Thanks for doing this. Is the release process to conda-forge mostly automated ?

tvalentyn avatar Aug 04 '22 02:08 tvalentyn

Right. We could make a choice or perhaps see if conda is available, then install from conda (potentially not backwards-compatible behavior).

Or rather, check if the appropriate apache_beam package is already installed (via even something as simple as pip list | grep apache_beam - this reports installs via conda or pip) and skipping installation if it's present and the right version. This also speeds up installations!

yuvipanda avatar Aug 04 '22 02:08 yuvipanda

Thanks for doing this. Is the release process to conda-forge mostly automated ?

I'm not an expert in the conda-forge setup, but I think it's sortof-mostly automated?

yuvipanda avatar Aug 04 '22 04:08 yuvipanda

Note: Google will prioritize and address this in Q4, unless someone from the community would like to tackle it earlier.

ryanthompson591 avatar Aug 09 '22 18:08 ryanthompson591

Circling back on this issue: I think someone here (maybe @yuvipanda, @blackvvine, or myself) may want to expedite work on this solution. Here are a number of related issues that could be solved by the existence of this image:

  • pange-forge-runner: https://github.com/pangeo-forge/pangeo-forge-runner/pull/39

    Right now they're offering a requirements.txt to manage dependencies. However, this will not address installing non-pip managed deps, namely those that require binary installation on the host machine.

  • weather-tools: https://github.com/google/weather-tools/issues/179 (relevant discussion also in https://github.com/google/weather-tools/issues/217)

    Our project currently makes use of dependencies that are only available via conda-forge (the apt-get install path is broken and not maintained by the original developer). @blackvvine and I are working together in https://github.com/conda-forge/staged-recipes/pull/20892 to release our project primarily so that we can have consistent local and remove environments, made possible by conda.

@ryanthompson591: Q4 came sooner than I thought! Is anyone tasked with working on this feature right now? Either way, how about the 3-4 of us have a meeting to discuss logistics related to the creation of this image.

One the image is operational, we'll definitely make use of it. Then, to gain wider adoption by all Beam Python users, I'm happy to make progress on #22675.

alxmrs avatar Nov 07 '22 20:11 alxmrs

@alxmrs Thanks a lot for circling back on this, I am not aware of anyone working on this feature right now.

Thanks so much for volunteering to offer help here.

I think it should be straightforward and reasonable to add conda support in Beam's docker entrypoint, but would require more consideration to actually include a conda-enabled image into our released artifacts as it would require us taking on additional support burden maintaining these images going forward, so we should evaluate demand pros' and pros/cons for having a conda-enabled image versus offering an easy container customization path for users who would like to build a custom conda-enabled image to use in their pipelines.
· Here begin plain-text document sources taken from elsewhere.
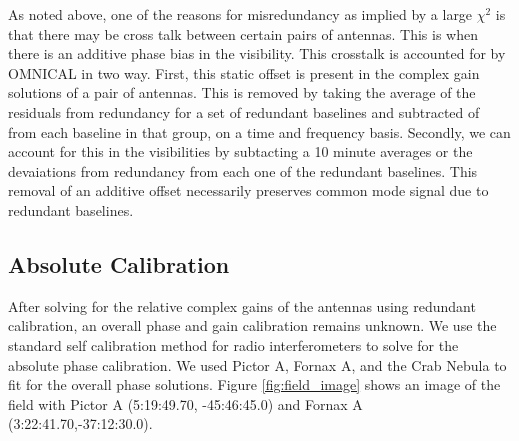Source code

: \documentclass[twocolumn,numberedappendix]{emulateapj} \shorttitle{PSA64}
\begin{document}
As noted above, one of the reasons for misredundancy as implied by a large $\chi^{2}$ is that there may be cross talk between certain pairs of antennas. This is when there is an additive phase bias in the visibility. This crosstalk is accounted for by OMNICAL in two way. First, this static offset is present in the complex gain solutions of a pair of antennas. This is removed by taking the average of the residuals from redundancy for a set of redundant baselines and subtracted of from each baseline in that group, on a time and frequency basis. 
Secondly, we can account for this in the visibilities by subtacting a 10 minute averages or the devaiations from redundancy from each one of the redundant baselines. This removal of an additive offset necessarily preserves common mode signal due to redundant baselines.

\subsection{Absolute Calibration} 
%

After solving for the relative complex gains of the antennas using redundant
calibration, an overall phase and gain calibration remains unknown. We use the
standard self calibration method for radio interferometers to solve for the
absolute phase calibration. We used Pictor A, Fornax A, and the Crab Nebula to
fit for the overall phase solutions. Figure \ref{fig:field_image} shows an image
of the field with Pictor A (5:19:49.70, -45:46:45.0)  and Fornax A
(3:22:41.70,-37:12:30.0).
\end{document}
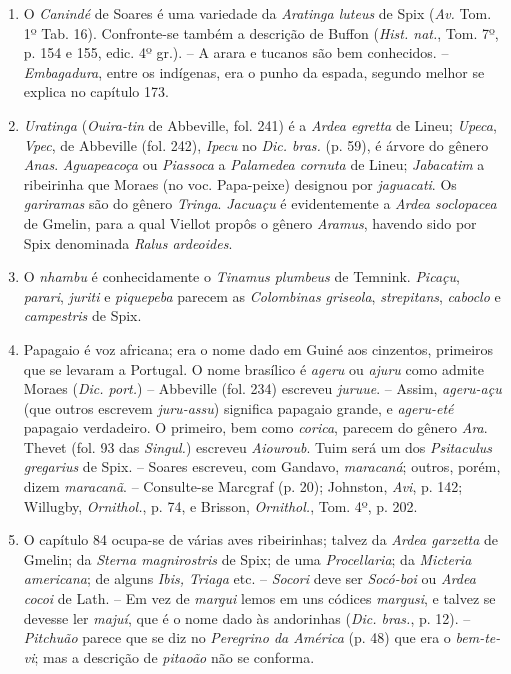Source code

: \begin{enumerate}
\item O \textit{Canindé} de Soares é uma variedade da \textit{Aratinga luteus} de Spix (\textit{Av.} Tom. 1º 
Tab. 16). Confronte-se também a descrição de Buffon (\textit{Hist. nat.}, Tom. 7º, p. 154 e 155, edic. 4º gr.). 
-- A arara e tucanos são bem conhecidos. -- \textit{Embagadura}, entre os 
indígenas, era o punho da espada, segundo melhor se explica no capítulo 173.

\item \textit{Uratinga} (\textit{Ouira-tin} de Abbeville, fol. 241) é a \textit{Ardea egretta} de Lineu; 
\textit{Upeca}, \textit{Vpec}, de Abbeville (fol. 242), \textit{Ipecu} no \textit{Dic. bras.} (p. 59), é árvore do gênero \textit{Anas}.
\textit{Aguapeacoça} ou \textit{Piassoca} a \textit{Palamedea cornuta} de Lineu; 
\textit{Jabacatim} a ribeirinha que Moraes (no voc. Papa-peixe) designou por \textit{jaguacati}. Os 
\textit{gariramas} são do gênero \textit{Tringa}. \textit{Jacuaçu} é evidentemente a \textit{Ardea soclopacea} de Gmelin, 
para a qual Viellot propôs o gênero \textit{Aramus}, havendo sido por Spix denominada \textit{Ralus ardeoides}.

\item O \textit{nhambu} é conhecidamente o \textit{Tinamus plumbeus} de Temnink. \textit{Picaçu}, \textit{parari}, 
\textit{juriti} e \textit{piquepeba} parecem as \textit{Colombinas griseola},
\textit{strepitans}, \textit{caboclo} e \textit{campestris} de Spix.

\item Papagaio é voz africana; era o nome dado em Guiné aos cinzentos, primeiros que 
se levaram a Portugal. O nome brasílico é \textit{ageru} ou \textit{ajuru} como admite Moraes (\textit{Dic. 
port.}) -- Abbeville (fol. 234) escreveu \textit{juruue}. -- Assim, \textit{ageru-açu} 
(que outros escrevem \textit{juru-assu}) significa papagaio
grande, e \textit{ageru-eté} papagaio verdadeiro. O primeiro, bem como \textit{corica},
parecem do gênero \textit{Ara}. Thevet (fol. 93 das \textit{Singul.}) escreveu \textit{Aiouroub}.
Tuim será um dos \textit{Psitaculus gregarius} de Spix. -- Soares escreveu, com
Gandavo, \textit{maracaná}; outros, porém, dizem \textit{maracanã}. -- Consulte-se Marcgraf
(p. 20); Johnston, \textit{Avi}, p. 142; Willugby, \textit{Ornithol.}, p. 74, e Brisson, 
\textit{Ornithol.}, Tom. 4º, p. 202.

\item  O capítulo 84 ocupa-se de várias aves ribeirinhas; talvez da \textit{Ardea garzetta}
de Gmelin; da \textit{Sterna magnirostris} de Spix; de uma \textit{Procellaria};
da \textit{Micteria americana}; de alguns \textit{Ibis, Triaga} etc. -- \textit{Socori} deve ser \textit{Socó-boi} 
ou \textit{Ardea cocoi} de Lath. -- Em vez de \textit{margui} lemos em uns códices \textit{margusi}, 
e talvez se devesse ler \textit{majuí}, que é o nome dado às andorinhas
(\textit{Dic. bras.}, p. 12). -- \textit{Pitchuão} parece que se diz no \textit{Peregrino da América} (p.
48) que era o \textit{bem-te-vi}; mas a descrição de \textit{pitaoão} não se conforma.


\end{enumerate}
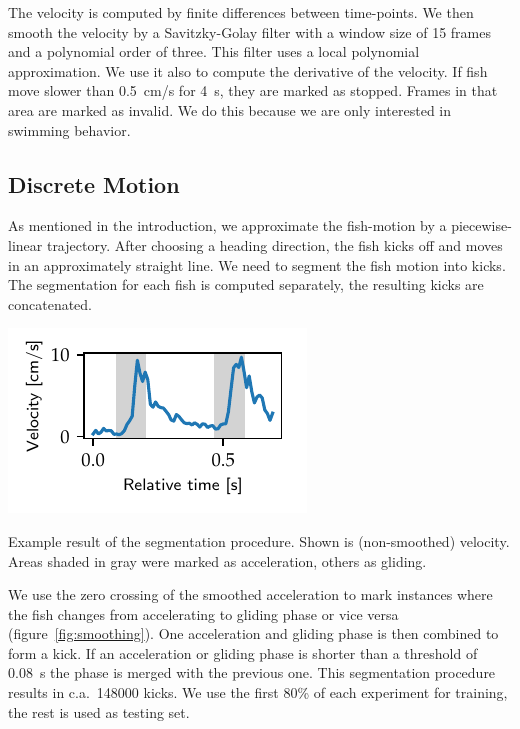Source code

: \documentclass[nobib, a4paper]{tufte-handout}
\begin{document}
The velocity is computed by finite differences between time-points.
We then smooth the velocity by a Savitzky-Golay filter with a window size of 15 frames and a polynomial order of three.
This filter uses a local polynomial approximation.
We use it also to compute the derivative of the velocity.
If fish move slower than \SI{0.5}{\cm/\s} for \SI{4}{\s}, they are marked as stopped.
Frames in that area are marked as invalid.
We do this because we are only interested in swimming behavior.

\subsection{Discrete Motion}
As mentioned in the introduction, we approximate the fish-motion by a piecewise-linear trajectory.
After choosing a heading direction, the fish kicks off and moves in an approximately straight line.
We need to segment the fish motion into kicks.
The segmentation for each fish is computed separately, the resulting kicks are concatenated.

\begin{marginfigure}
\includegraphics[scale=1]{smoothing}
\caption{Example result of the segmentation procedure.
  Shown is (non-smoothed) velocity.
  Areas shaded in gray were marked as acceleration, others as gliding.
\label{fig:smoothing}}
\end{marginfigure}

We use the zero crossing of the smoothed acceleration to mark instances where the fish changes from accelerating to gliding phase or vice versa (figure~\ref{fig:smoothing}).
One acceleration and gliding phase is then combined to form a kick.
If an acceleration or gliding phase is shorter than a threshold of \SI{0.08}{\s} the phase is merged with the previous one.
This segmentation procedure results in c.a.\ 148000 kicks.
We use the first 80\% of each experiment for training, the rest is used as testing set.
\end{document}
Something we could start with is a conda-aware entrypoint and documentation how to build a custom conda-based image from a dockerfile + integration tests that verifies this solution continues to work.

After ironing out rough edges we could consider the more permanent solution and potentially releasing the conda image. I think that's how I would approach it currently, but this is a very good conversation to have on dev@ mailing list.

Would you be interested in starting a one-pager with your proposal and sending it out?

tvalentyn avatar Nov 15 '22 18:11 tvalentyn

Sorry for the late reply. That sounds like a plan.

In my primary project, we're developing a project-specific docker image for better conda/dataflow deployments. We'll see if in the future, there are lessons we can take back to the dev list for how to better integrate conda.

I'd be happy to collaborate on a 1-pager with @yuvipanda over the next few weeks (time permitting) that takes lessons from weather-tools and the pangeo-forge runner.

alxmrs avatar Jan 27 '23 00:01 alxmrs

Glad to see this moving forward! Happy to contribute however I can though I agree Yuvi is the more qualified person to speak to specifics for Pangeo Forge. In general, we have continued to feel recently that conda support in an official Beam image would be very valuable to us.